Here we are going to use all the new knowledge that we have to try to predict the quality of a wine based on its characteristics.
For this we are going to :
    - Select the adequate data items to use in our analysis
    - Update and create feature via features engineering
    - Apply a clustering algorithm : K-means clustering
    - Compare the results of our analysis with the existing data that we have

**Scikit-learn** (formerly scikits.learn and also known as sklearn) is a free python Machine Learning library.
[Main page](https://scikit-learn.org/stable/)

In [None]:
from sklearn.preprocessing import StandardScaler, LabelEncoder
from sklearn.cluster import KMeans

In [None]:
# df_wines.info()

In [None]:
# Focusing on some specific information to try to predict the quality of a wine.
# This is where you knowledge of the dat set and your experience as a data science is the most important
# df_sub_wines =df_wines[['country', 'points', 'price', 'province', 'region_1', 'taster_name','variety']]

In [None]:
# Dropping the missing value to facilitate the analysis
# df_sub_wines = df_sub_wines.dropna()

In [None]:
# Using the sklearn LabelEncoder to encode non numerical value into value between 0 and n_classes-1
# Here is an improtnat part of the feature engineering.
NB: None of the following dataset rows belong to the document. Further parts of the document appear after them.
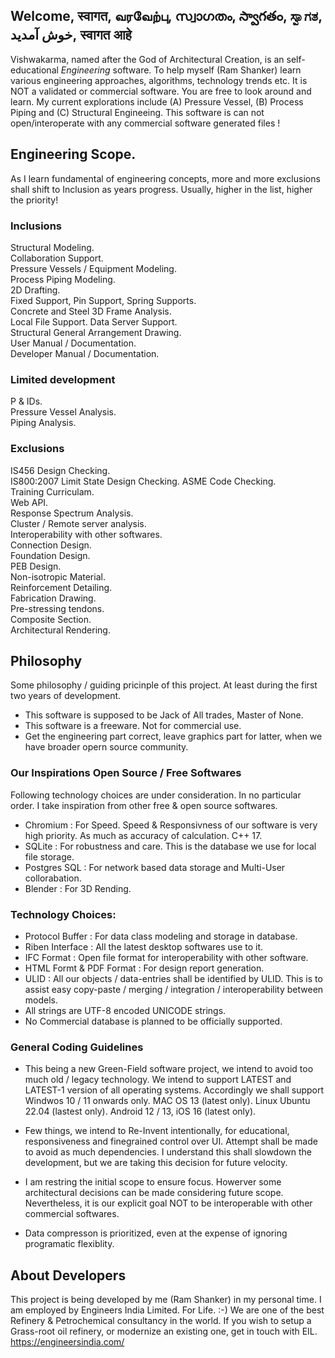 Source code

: ## Welcome, स्वागत, வரவேற்பு, സ്വാഗതം, స్వాగతం, ಸ್ವಾಗತ, خوش آمدید, स्वागत आहे 

Vishwakarma, named after the God of Architectural Creation, is an self-educational *Engineering* software. To help myself (Ram Shanker) learn various engineering approaches, algorithms, technology trends etc. It is NOT a validated or commercial software. You are free to look around and learn. My current explorations include (A) Pressure Vessel, (B) Process Piping and (C) Structural Engineeing. This software is can not open/interoperate with any commercial software generated files !


## Engineering Scope. 
As I learn fundamental of engineering concepts, more and more exclusions shall shift to Inclusion as years progress. Usually, higher in the list, higher the priority!

### Inclusions
Structural Modeling.  
Collaboration Support.  
Pressure Vessels / Equipment Modeling.  
Process Piping Modeling.  
2D Drafting.  
Fixed Support, Pin Support, Spring Supports.  
Concrete and Steel 3D Frame Analysis.  
Local File Support. Data Server Support.  
Structural General Arrangement Drawing.  
User Manual / Documentation.  
Developer Manual / Documentation.  

### Limited development
P & IDs.  
Pressure Vessel Analysis.  
Piping Analysis.  

### Exclusions
IS456 Design Checking.  
IS800:2007 Limit State Design Checking.
ASME Code Checking.  
Training Curriculam.  
Web API.  
Response Spectrum Analysis.  
Cluster / Remote server analysis.  
Interoperability with other softwares.  
Connection Design.  
Foundation Design.  
PEB Design.  
Non-isotropic Material.  
Reinforcement Detailing.  
Fabrication Drawing.  
Pre-stressing tendons.  
Composite Section.  
Architectural Rendering.  

## Philosophy
Some philosophy / guiding pricinple of this project. At least during the first two years of development.  
* This software is supposed to be Jack of All trades, Master of None.  
* This software is a freeware. Not for commercial use.  
* Get the engineering part correct, leave graphics part for latter, when we have broader opern source community.  

### Our Inspirations Open Source / Free Softwares

Following technology choices are under consideration. In no particular order. I take inspiration from other free & open source softwares.  

* Chromium : For Speed. Speed & Responsivness of our software is very high priority. As much as accuracy of calculation. C++ 17.   
* SQLite : For robustness and care. This is the database we use for local file storage.
* Postgres SQL : For network based data storage and Multi-User collorabation.  
* Blender : For 3D Rending.  

  
### Technology Choices:
* Protocol Buffer : For data class modeling and storage in database.  
* Riben Interface : All the latest desktop softwares use to it.  
* IFC Format : Open file format for interoperability with other software.  
* HTML Formt & PDF Format : For design report generation.  
* ULID : All our objects / data-entries shall be identified by ULID. This is to assist easy copy-paste / merging / integration / interoperability between models.  
* All strings are UTF-8 encoded UNICODE strings.  
* No Commercial database is planned to be officially supported.  


### General Coding Guidelines
* This being a new Green-Field software project, we intend to avoid too much old / legacy technology. We intend to support LATEST and LATEST-1 version of all operating systems. Accordingly we shall support Windwos 10 / 11 onwards only. MAC OS 13 (latest only). Linux Ubuntu 22.04 (lastest only). Android 12 / 13, iOS 16 (latest only).  

* Few things, we intend to Re-Invent intentionally, for educational, responsiveness and finegrained control over UI. Attempt shall be made to avoid as much dependencies. I understand this shall slowdown the development, but we are taking this decision for future velocity.  

* I am restring the initial scope to ensure focus. Howerver some architectural decisions can be made considering future scope. Nevertheless, it is our explicit goal NOT to be interoperable with other commercial softwares.  

* Data compresson is prioritized, even at the expense of ignoring programatic flexiblity. 

## About Developers 
This project is being developed by me (Ram Shanker) in my personal time. I am employed by Engineers India Limited. For Life. :-) We are one of the best Refinery & Petrochemical consultancy in the world. If you wish to setup a Grass-root oil refinery, or modernize an existing one, get in touch with EIL. https://engineersindia.com/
# labelencoder = LabelEncoder()
# for x in df_sub_wines.columns:
#     if df_sub_wines[x].dtype == 'object':
#         df_sub_wines[x] = labelencoder.fit_transform(df_sub_wines[x])
    

**k-means** clustering is a method of vector quantization, originally from signal processing, that aims to partition n observations into k clusters in which each observation belongs to the cluster with the nearest mean, serving as a prototype of the cluster

The **K-means** clustering algorithm is used to find groups which have not been explicitly labeled in the data. This can be used to confirm business assumptions about what types of groups exist or to identify unknown groups in complex data sets.

In [None]:
# # Applying the K-means algorithm to our dat set
# scaler = StandardScaler()
# df_sub_wines_scaled = scaler.fit_transform(df_sub_wines)

# n_cluster_selected = 4
# kmeans = KMeans(n_clusters=n_cluster_selected, init='k-means++')
# kmeans.fit(df_sub_wines_scaled)
# pred = kmeans.predict(df_sub_wines_scaled)

In [None]:
# df_sub_wines.columns

In [None]:
# tmp = {"Excellent":3,"Good":2,"Fair":1,"Poor":0}
# df_sub_wines['pred'] = pred
# df_sub_wines['cat'] = [tmp[x] for x in df_wines.loc[df_sub_wines.index]['points_category']]

In [None]:
# df_sub_wines.plot.scatter(x='points',
#                       y='price',
#                       c='pred',
#                       colormap='viridis')

In [None]:
# df_sub_wines.plot.scatter(x='points',
#                       y='price',
#                       c='cat',
#                       colormap='viridis')